Ma chi erano quelli che dovevano andare avanti e dovevano darsi da fare? Mario Ossola, sindaco democristiano di Varese, tisiologo, ex partigiano bianco, Giovanni Valcavi, presidente dell’ospedale di Circolo, avvocato socialista accreditato nei salotti buo0ni dell’alta finanza, Fausto Franchi, imprenditore di Saronno, presidente della Provincia. C’entrò la politica? Ovvio, ma in una declinazione diversa da quella percepita oggi. C’entrò la “classe dirigente” tratto caratteristico della politica in Lombardia. Quando nacquero le regioni nel 1970 Milano scelse come primo presidente un uomo del fare, l’esponente di una dinastia industriale, Piero Bassetti. C’entrarono poteri forti? Anche: personaggi di varia umanità e cultura che sapevano dove mettere le mani e avevano spalle talmente larghe da poter sopportare contrarietà feroci al discorso accademico. Sta di fatto che quel giorno di gennaio del 1973 – c’erano ancora le luminarie di Natale, era caduta la neve nella notte – un gruppo di giovani visi pallidi, futuri dottori trasferitisi avventurosamente da Pavia e da Milano, stava di fronte al professor Delfino Barbieri, primario del Circolo. Lezione di patologia medica, banchi recuperati alla meglio, dall’alto la benedizione del rettore dell’università pavese Antonio Fornari e del preside di facoltà Mario Cherubino.
E cominciava l’avventura universitaria in una città che con alcuni dei suoi leader aveva capito una cosa: cominciavano a sbriciolarsi i primari economici, tirava aria di trasferimenti altrove per centri decisionali di banche e grandi industrie, anche lo sport che aveva fatto sognare i varesini e richiamato inviati di grandi giornali per narrare le gesta di Morse e di Anastasi, fiutava un ridimensionamento. Non c’è ciclo della vita
che non contempli salite, traguardi e poi discese.
Ecco che l’università si poteva rivelare una nuova vocazione, fresca perché mobilitava le nuove generazioni. La giostra si mise in moto. Con il lancio di Medicina che doveva diventare il secondo dipartimento di Pavia; con l’istituzione a Varese di una facoltà di Biologia, auspice il rettore della statale di Milano Paolo Mantegazza, il quale villeggia alla Rasa tra i suoi canarini; e infine con l’arrivo sempre dall’ateneo pavese di corsi di Economia. Passava il tempo, calavano i venti contrari, ma cominciava a serpeggiare la domanda galeotta: e adesso chi paga il conto, chi si accolla le spese dei corsi, delle sedi, del personale?

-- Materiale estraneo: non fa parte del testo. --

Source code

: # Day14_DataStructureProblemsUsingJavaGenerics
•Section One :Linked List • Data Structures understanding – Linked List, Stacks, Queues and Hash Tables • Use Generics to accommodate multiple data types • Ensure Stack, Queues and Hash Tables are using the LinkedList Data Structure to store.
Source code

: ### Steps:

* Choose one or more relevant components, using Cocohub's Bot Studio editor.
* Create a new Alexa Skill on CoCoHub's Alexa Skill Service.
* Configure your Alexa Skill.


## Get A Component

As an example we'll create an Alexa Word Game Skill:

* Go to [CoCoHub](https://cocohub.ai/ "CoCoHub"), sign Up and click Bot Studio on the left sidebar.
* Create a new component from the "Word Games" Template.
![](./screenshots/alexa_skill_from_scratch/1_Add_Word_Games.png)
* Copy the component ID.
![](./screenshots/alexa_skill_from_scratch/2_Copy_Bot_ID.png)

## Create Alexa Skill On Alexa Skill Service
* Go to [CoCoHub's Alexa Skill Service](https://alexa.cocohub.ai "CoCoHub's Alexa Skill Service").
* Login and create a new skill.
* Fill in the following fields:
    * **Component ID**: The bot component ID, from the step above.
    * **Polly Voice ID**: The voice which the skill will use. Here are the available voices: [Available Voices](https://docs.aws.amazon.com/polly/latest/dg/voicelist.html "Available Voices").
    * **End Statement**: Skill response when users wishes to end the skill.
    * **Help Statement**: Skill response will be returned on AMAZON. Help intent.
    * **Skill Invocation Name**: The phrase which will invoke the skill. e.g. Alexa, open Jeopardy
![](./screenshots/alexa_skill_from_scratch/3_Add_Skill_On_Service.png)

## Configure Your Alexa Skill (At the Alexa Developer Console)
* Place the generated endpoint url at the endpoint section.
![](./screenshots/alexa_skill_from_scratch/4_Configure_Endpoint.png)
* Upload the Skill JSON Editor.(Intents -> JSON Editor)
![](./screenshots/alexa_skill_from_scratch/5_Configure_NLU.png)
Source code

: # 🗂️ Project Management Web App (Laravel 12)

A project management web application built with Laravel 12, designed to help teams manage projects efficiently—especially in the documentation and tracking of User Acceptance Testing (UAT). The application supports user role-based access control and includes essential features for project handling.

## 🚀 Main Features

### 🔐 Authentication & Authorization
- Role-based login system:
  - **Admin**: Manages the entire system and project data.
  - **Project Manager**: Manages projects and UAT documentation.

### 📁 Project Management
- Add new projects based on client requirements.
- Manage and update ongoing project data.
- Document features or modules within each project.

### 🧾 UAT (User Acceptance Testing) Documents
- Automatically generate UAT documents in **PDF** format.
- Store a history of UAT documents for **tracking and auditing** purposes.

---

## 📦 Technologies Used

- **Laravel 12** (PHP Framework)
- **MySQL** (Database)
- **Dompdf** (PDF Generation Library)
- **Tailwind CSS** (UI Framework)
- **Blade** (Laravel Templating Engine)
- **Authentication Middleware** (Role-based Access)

Gli industriali si sfilarono dal consorzio universitario statale andando a investire in un ateneo privato a Castellanza. La Provincia restò sola a finanziare l’università ancora lontana dal traguardo dell’autonomia. E fu proprio la Provincia a mettere a disposizione negli anni 90 (presidente Massimo Ferrario) l’ex collegio San’Ambrogio di sua proprietà per la sede del rettorato, mentre tra l’ospedale di Circolo e Bizzozero prendeva forma la cittadella degli studi oggi arricchita da un campus.
Erano gli anni in cui l’università c’era ma non c’era ancora. Gli anni più insidiosi durante i quali qualcuno ipotizzava il peggio: se i conti non tornano, se Roma non ci sente, stacchiamo la spina. Poi il pessimismo sfumò
sul tramonto del secolo e il 14 luglio 1998 ci fu la storica fumata bianca.
L’università “sibi nomen imposuit” Insubria e io conservo una bottiglia di Fernet Branca recapitatami alla Prealpina dai deputati Giancarlo Giorgetti e Giovanna Bianchi: avevo scritto che bisognava abituarsi a un nome indigesto, seppur simbolo di una felice intuizione geopolitica e storica. Ma più felice fu il colpo decisivo dell’allora Luigi Berlinguer, il quale aveva capito che l’unico modo per fa nascere un nuovo ateneo statale autonomo nel Nordovest lombardo era un parto gemellare: Varese-Como. Nessuna delle due città da sola avrebbe avuto quello che fieramente ha ricevuto in dote. E che ora deve preservare e non sprecare.